Information given START

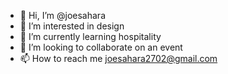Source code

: - 👋 Hi, I’m @joesahara
- 👀 I’m interested in design
- 🌱 I’m currently learning hospitality
- 💞️ I’m looking to collaborate on an event
- 📫 How to reach me joesahara2702@gmail.com

<!---
joesahara/joesahara is a ✨ special ✨ repository because its `README.md` (this file) appears on your GitHub profile.
You can click the Preview link to take a look at your changes.
--->
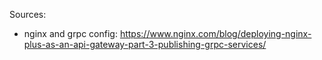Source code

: Sources:

* nginx and grpc config: https://www.nginx.com/blog/deploying-nginx-plus-as-an-api-gateway-part-3-publishing-grpc-services/
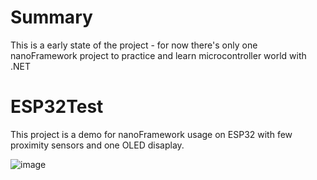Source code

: # Summary
This is a early state of the project - for now there's only one nanoFramework project to practice and learn microcontroller world with .NET

# ESP32Test
This project is a demo for nanoFramework usage on ESP32 with few proximity sensors and one OLED disaplay.

![image](https://github.com/user-attachments/assets/73d7b45e-2246-4e6b-8702-1201e3230a70)
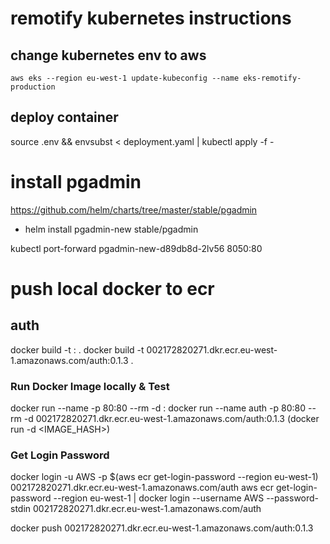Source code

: # remotify kubernetes instructions

## change kubernetes env to aws
`aws eks --region eu-west-1 update-kubeconfig --name eks-remotify-production`

## deploy container  

source .env && envsubst < deployment.yaml | kubectl apply -f -

# install pgadmin
https://github.com/helm/charts/tree/master/stable/pgadmin
* helm install pgadmin-new stable/pgadmin

 kubectl port-forward pgadmin-new-d89db8d-2lv56 8050:80


# push local docker to ecr

## auth

docker build -t <ECR-REPOSITORY-URI>:<TAG> . 
docker build -t 002172820271.dkr.ecr.eu-west-1.amazonaws.com/auth:0.1.3 . 

### Run Docker Image locally & Test
docker run --name <name-of-container> -p 80:80 --rm -d <ECR-REPOSITORY-URI>:<TAG>
docker run --name auth -p 80:80 --rm -d 002172820271.dkr.ecr.eu-west-1.amazonaws.com/auth:0.1.3
(docker run -d <IMAGE_HASH>)

### Get Login Password
docker login -u AWS -p $(aws ecr get-login-password --region eu-west-1) 002172820271.dkr.ecr.eu-west-1.amazonaws.com/auth
aws ecr get-login-password --region eu-west-1 | docker login --username AWS --password-stdin 002172820271.dkr.ecr.eu-west-1.amazonaws.com/auth

docker push 002172820271.dkr.ecr.eu-west-1.amazonaws.com/auth:0.1.3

Information given END

Your output should be an exact transcription of the line that holds "### Run Docker Image locally & Test" and each line after it through the end of the listing above.

### Run Docker Image locally & Test
docker run --name <name-of-container> -p 80:80 --rm -d <ECR-REPOSITORY-URI>:<TAG>
docker run --name auth -p 80:80 --rm -d 002172820271.dkr.ecr.eu-west-1.amazonaws.com/auth:0.1.3
(docker run -d <IMAGE_HASH>)

### Get Login Password
docker login -u AWS -p $(aws ecr get-login-password --region eu-west-1) 002172820271.dkr.ecr.eu-west-1.amazonaws.com/auth
aws ecr get-login-password --region eu-west-1 | docker login --username AWS --password-stdin 002172820271.dkr.ecr.eu-west-1.amazonaws.com/auth

docker push 002172820271.dkr.ecr.eu-west-1.amazonaws.com/auth:0.1.3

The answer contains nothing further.